* [WORK INSTRUCTIONS]: Check every line of the data for the word "docs", and copy those that have it.

Plain-text document sources:
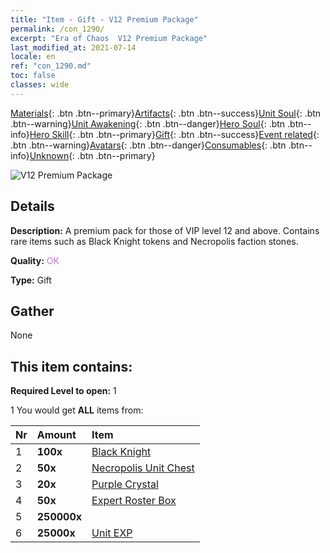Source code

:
 ```yaml
---
title: "Item - Gift - V12 Premium Package"
permalink: /con_1290/
excerpt: "Era of Chaos  V12 Premium Package"
last_modified_at: 2021-07-14
locale: en
ref: "con_1290.md"
toc: false
classes: wide
---
```

 [Materials](/Items/){: .btn .btn--primary}[Artifacts](/Items/Artifacts/){: .btn .btn--success}[Unit Soul](/Items/UnitSoul/){: .btn .btn--warning}[Unit Awakening](/Items/UnitAwakening/){: .btn .btn--danger}[Hero Soul](/Items/HeroSoul/){: .btn .btn--info}[Hero Skill](/Items/HeroSkill/){: .btn .btn--primary}[Gift](/Items/Gift/){: .btn .btn--success}[Event related](/Items/Events/){: .btn .btn--warning}[Avatars](/Items/Avatars/){: .btn .btn--danger}[Consumables](/Items/Consumables/){: .btn .btn--info}[Unknown](/Items/Unknown/){: .btn .btn--primary}

 ![V12 Premium Package](/images/t/i_905012.png)

## Details
 **Description:** A premium pack for those of VIP level 12 and above. Contains rare items such as Black Knight tokens and Necropolis faction stones.

 **Quality:** <span style="color: #DA70D6">OK</span>

 **Type:** Gift

## Gather

  None

## This item contains:

 **Required Level to open:** 1

 1 You would get **ALL** items  from:

  | Nr | Amount |     Item    |
  |:---|:-------|:------------|
  | 1 |  **100x** | [Black Knight](/Items/unt_213/) |  | 
  | 2 |  **50x** | [Necropolis Unit Chest](/Items/con_1271/) |  | 
  | 3 |  **20x** | [Purple Crystal](/Items/con_720/) |  | 
  | 4 |  **50x** | [Expert Roster Box](/Items/con_760/) |  | 
  | 5 |  **250000x** | <i class="fas fa-coins"/> |  | 
  | 6 |  **25000x** | [Unit EXP](/Items/con_902/) |  | 
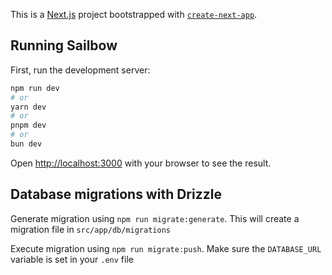 This is a [Next.js](https://nextjs.org/) project bootstrapped with [`create-next-app`](https://github.com/vercel/next.js/tree/canary/packages/create-next-app).

## Running Sailbow

First, run the development server:

```bash
npm run dev
# or
yarn dev
# or
pnpm dev
# or
bun dev
```

Open [http://localhost:3000](http://localhost:3000) with your browser to see the result.


## Database migrations with Drizzle

Generate migration using ```npm run migrate:generate```. This will create a migration file in ```src/app/db/migrations```

Execute migration using ```npm run migrate:push```. Make sure the ```DATABASE_URL``` variable is set in your ```.env``` file

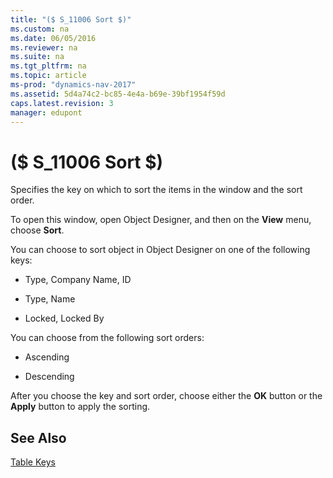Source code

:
 ```yaml
---
title: "($ S_11006 Sort $)"
ms.custom: na
ms.date: 06/05/2016
ms.reviewer: na
ms.suite: na
ms.tgt_pltfrm: na
ms.topic: article
ms-prod: "dynamics-nav-2017"
ms.assetid: 5d4a74c2-bc85-4e4a-b69e-39bf1954f59d
caps.latest.revision: 3
manager: edupont
---
```

# ($ S_11006 Sort $)
Specifies the key on which to sort the items in the window and the sort order.  

 To open this window, open Object Designer, and then on the **View** menu, choose **Sort**.  

 You can choose to sort object in Object Designer on one of the following keys:  

-   Type, Company Name, ID  

-   Type, Name  

-   Locked, Locked By  

 You can choose from the following sort orders:  

-   Ascending  

-   Descending  

 After you choose the key and sort order, choose either the **OK** button or the **Apply** button to apply the sorting.  

## See Also  
 [Table Keys](../Table-Keys.md)
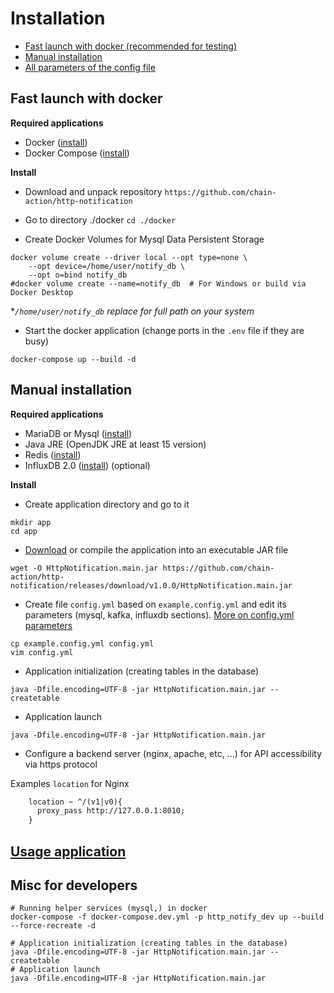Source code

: # Installation

- [Fast launch with docker (recommended for testing)](#fast-launch-with-docker)
- [Manual installation](#manual-installation)
- [All parameters of the config file](ConfigYML.md)

## Fast launch with docker

__Required applications__

- Docker ([install](https://docs.docker.com/engine/install/))
- Docker Compose ([install](https://docs.docker.com/compose/install/))

__Install__

- Download and unpack repository `https://github.com/chain-action/http-notification`

- Go to directory ./docker `cd ./docker`
- Create Docker Volumes for Mysql Data Persistent Storage
```shell
docker volume create --driver local --opt type=none \
    --opt device=/home/user/notify_db \
    --opt o=bind notify_db
#docker volume create --name=notify_db  # For Windows or build via Docker Desktop 
```
*_`/home/user/notify_db` replace for full path on your system_
- Start the docker application (change ports in the `.env` file if they are busy)
```shell
docker-compose up --build -d
```

## Manual installation
__Required applications__

- MariaDB or Mysql ([install](https://mariadb.org/download/))
- Java JRE (OpenJDK JRE at least 15 version)
- Redis ([install](https://redis.io/download))
- InfluxDB 2.0 ([install](https://portal.influxdata.com/downloads/)) (optional)

__Install__

- Create application directory and go to it
```shell
mkdir app
cd app
```

- [Download](https://github.com/chain-action/http-notification/releases/download/v1.0.0/HttpNotification.main.jar) or compile the application into an executable JAR file
```shell
wget -O HttpNotification.main.jar https://github.com/chain-action/http-notification/releases/download/v1.0.0/HttpNotification.main.jar
```

- Create file `config.yml` based on `example.config.yml` and edit its parameters (mysql, kafka, influxdb sections). [More on config.yml parameters](ConfigYML.md)
```shell
cp example.config.yml config.yml
vim config.yml
```
- Application initialization (creating tables in the database)
```shell
java -Dfile.encoding=UTF-8 -jar HttpNotification.main.jar --createtable
```
- Application launch
```shell
java -Dfile.encoding=UTF-8 -jar HttpNotification.main.jar
```

- Configure a backend server (nginx, apache, etc, ...) for API accessibility via https protocol

Examples `location` for Nginx
```txt
    location ~ ^/(v1|v0){
      proxy_pass http://127.0.0.1:8010;
    }
```

## [Usage application](USAGE.md)

## Misc for developers

```shell
# Running helper services (mysql,) in docker 
docker-compose -f docker-compose.dev.yml -p http_notify_dev up --build --force-recreate -d

# Application initialization (creating tables in the database) 
java -Dfile.encoding=UTF-8 -jar HttpNotification.main.jar --createtable
# Application launch 
java -Dfile.encoding=UTF-8 -jar HttpNotification.main.jar
```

* [SOLUTION TO THIS TASK]:
- Docker ([install](https://docs.docker.com/engine/install/))
- Docker Compose ([install](https://docs.docker.com/compose/install/))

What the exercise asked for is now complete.